November 12th, 2003, 04:46 PM
I try to demo every board possible and I have come to the conclusion that I demand two things in a board ABS sidewalls or Ptex like never summer uses and wood cores
other types of cores either do not hold up like the old rossi decks or in the case of honey comb they tend to chater and feel like you are riding a peice of paper in the case of the Palmer board you are
I did like the Sims honey comb boards a little better as I understand it they only used HC in the nose and tail somewhat basicly the same idea as burton is using now and that they use aluminum instead of paper which I am willing to bet is way stronger
November 12th, 2003, 05:00 PM
A race board that was totally used used up at the end of a run is an interesting idea, but I don't think we'll see one anytime soon. The main thing you get when you optimize somthing to last exactly one race is weight savings, and in an F1 engine every gram you save has a direct effect on the power you make. I don't think the consequences of a slightly heavier snowboard would be as bad as a slightly heavier connecting rod.
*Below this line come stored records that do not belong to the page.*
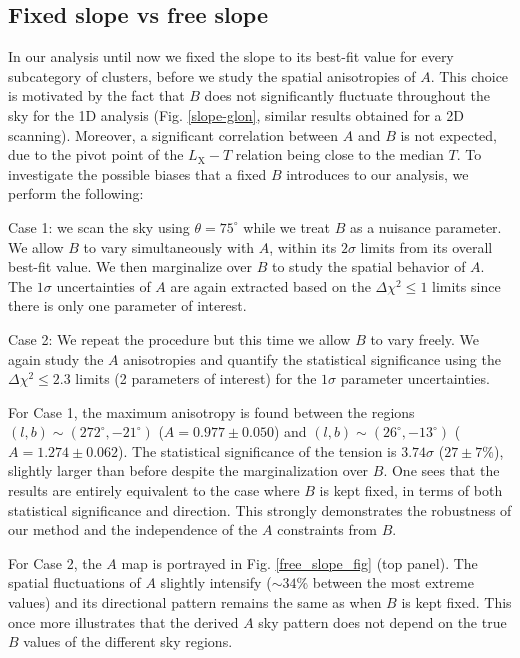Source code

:\documentclass{aa}   %
\begin{document}
\subsection{Fixed slope vs free slope}\label{free_slope}

In our analysis until now we fixed the slope to its best-fit value for every subcategory of clusters, before we study the spatial anisotropies of $A$. This choice is motivated by the fact that $B$ does not significantly fluctuate throughout the sky for the 1D analysis (Fig. \ref{slope-glon}, similar results obtained for a 2D scanning). Moreover, a significant correlation between $A$ and $B$ is not expected, due to the pivot point of the $L_{\text{X}}-T$ relation being close to the median $T$. To investigate the possible biases that a fixed $B$ introduces to our analysis, we perform the following:

Case 1: we scan the sky using $\theta=75^{\circ}$ while we treat $B$ as a nuisance parameter. We allow $B$ to vary simultaneously with $A$, within its $2\sigma$ limits from its overall best-fit value. We then marginalize over $B$ to study the spatial behavior of $A$. The $1\sigma$ uncertainties of $A$ are again extracted based on the $\Delta \chi^2\leq 1$ limits since there is only one parameter of interest.

Case 2: We repeat the procedure but this time we allow $B$ to vary freely. We again study the $A$ anisotropies and quantify the statistical significance using the $\Delta \chi^2\leq 2.3$ limits (2 parameters of interest) for the $1\sigma$ parameter uncertainties.



For Case 1, the maximum anisotropy is found between the regions $(l,b)\sim (272^{\circ}, -21^{\circ})$ ($A=0.977\pm 0.050$) and $(l,b)\sim (26^{\circ}, -13^{\circ})$ ($A=1.274\pm 0.062$). The statistical significance of the tension is $3.74\sigma$ ($27\pm 7\%$), slightly larger than before despite the marginalization over $B$. One sees that the results are entirely equivalent to the case where $B$ is kept fixed, in terms of both statistical significance and direction. This strongly demonstrates the robustness of our method and the independence of the $A$ constraints from $B$.

For Case 2, the $A$ map is portrayed in Fig. \ref{free_slope_fig} (top panel). The spatial fluctuations of $A$ slightly intensify ($\sim 34\%$ between the most extreme values) and its directional pattern remains the same as when $B$ is kept fixed. This once more illustrates that the derived $A$ sky pattern does not depend on the true $B$ values of the different sky regions.
\end{document}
I've even read that some people prefer a slightly heavier board to cut through chopped up snow.
I would also note that wood is actualy some pretty rad stuff, nature at its finest. It's basically a very very fine directional composite sandwich, with some pretty amazing properties. My college textbook on materials devoted quite a few pages to the compustion and characteristics of wood. The main problem with wood from an engineering standpoint is non-uniformity, a little knot or dry-rot in your helicopter blade and you've got a big problem. However wood has been used in things like airplane propellers (and to my knoledge still is in some applications) for a long time, and generally works pretty well.